> [Task instructions] Copy every line of the material exactly as it stands.
________
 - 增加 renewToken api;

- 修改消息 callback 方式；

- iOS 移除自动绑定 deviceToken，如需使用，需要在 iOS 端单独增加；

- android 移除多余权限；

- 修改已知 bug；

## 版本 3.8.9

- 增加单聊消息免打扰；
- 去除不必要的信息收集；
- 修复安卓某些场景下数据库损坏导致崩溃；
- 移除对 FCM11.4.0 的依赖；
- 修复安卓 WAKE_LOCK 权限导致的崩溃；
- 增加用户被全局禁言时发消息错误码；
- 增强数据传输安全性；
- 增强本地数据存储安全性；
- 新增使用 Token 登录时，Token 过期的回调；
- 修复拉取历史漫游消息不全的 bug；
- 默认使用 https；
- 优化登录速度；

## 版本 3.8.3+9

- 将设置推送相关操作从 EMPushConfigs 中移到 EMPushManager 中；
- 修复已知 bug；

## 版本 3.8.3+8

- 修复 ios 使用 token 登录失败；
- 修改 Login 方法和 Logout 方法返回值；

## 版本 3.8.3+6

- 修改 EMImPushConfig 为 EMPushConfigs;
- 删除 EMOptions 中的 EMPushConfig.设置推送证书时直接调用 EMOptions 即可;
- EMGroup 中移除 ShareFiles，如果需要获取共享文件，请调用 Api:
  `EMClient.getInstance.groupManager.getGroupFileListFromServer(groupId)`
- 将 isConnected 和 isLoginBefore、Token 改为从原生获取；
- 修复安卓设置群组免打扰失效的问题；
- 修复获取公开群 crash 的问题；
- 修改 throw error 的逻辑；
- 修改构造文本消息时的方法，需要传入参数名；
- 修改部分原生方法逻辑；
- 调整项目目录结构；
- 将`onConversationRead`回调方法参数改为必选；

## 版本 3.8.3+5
________
> [Exercise result]
 - 增加 renewToken api;

- 修改消息 callback 方式；

- iOS 移除自动绑定 deviceToken，如需使用，需要在 iOS 端单独增加；

- android 移除多余权限；

- 修改已知 bug；

## 版本 3.8.9

- 增加单聊消息免打扰；
- 去除不必要的信息收集；
- 修复安卓某些场景下数据库损坏导致崩溃；
- 移除对 FCM11.4.0 的依赖；
- 修复安卓 WAKE_LOCK 权限导致的崩溃；
- 增加用户被全局禁言时发消息错误码；
- 增强数据传输安全性；
- 增强本地数据存储安全性；
- 新增使用 Token 登录时，Token 过期的回调；
- 修复拉取历史漫游消息不全的 bug；
- 默认使用 https；
- 优化登录速度；

## 版本 3.8.3+9

- 将设置推送相关操作从 EMPushConfigs 中移到 EMPushManager 中；
- 修复已知 bug；

## 版本 3.8.3+8

- 修复 ios 使用 token 登录失败；
- 修改 Login 方法和 Logout 方法返回值；

## 版本 3.8.3+6

- 修改 EMImPushConfig 为 EMPushConfigs;
- 删除 EMOptions 中的 EMPushConfig.设置推送证书时直接调用 EMOptions 即可;
- EMGroup 中移除 ShareFiles，如果需要获取共享文件，请调用 Api:
  `EMClient.getInstance.groupManager.getGroupFileListFromServer(groupId)`
- 将 isConnected 和 isLoginBefore、Token 改为从原生获取；
- 修复安卓设置群组免打扰失效的问题；
- 修复获取公开群 crash 的问题；
- 修改 throw error 的逻辑；
- 修改构造文本消息时的方法，需要传入参数名；
- 修改部分原生方法逻辑；
- 调整项目目录结构；
- 将`onConversationRead`回调方法参数改为必选；

## 版本 3.8.3+5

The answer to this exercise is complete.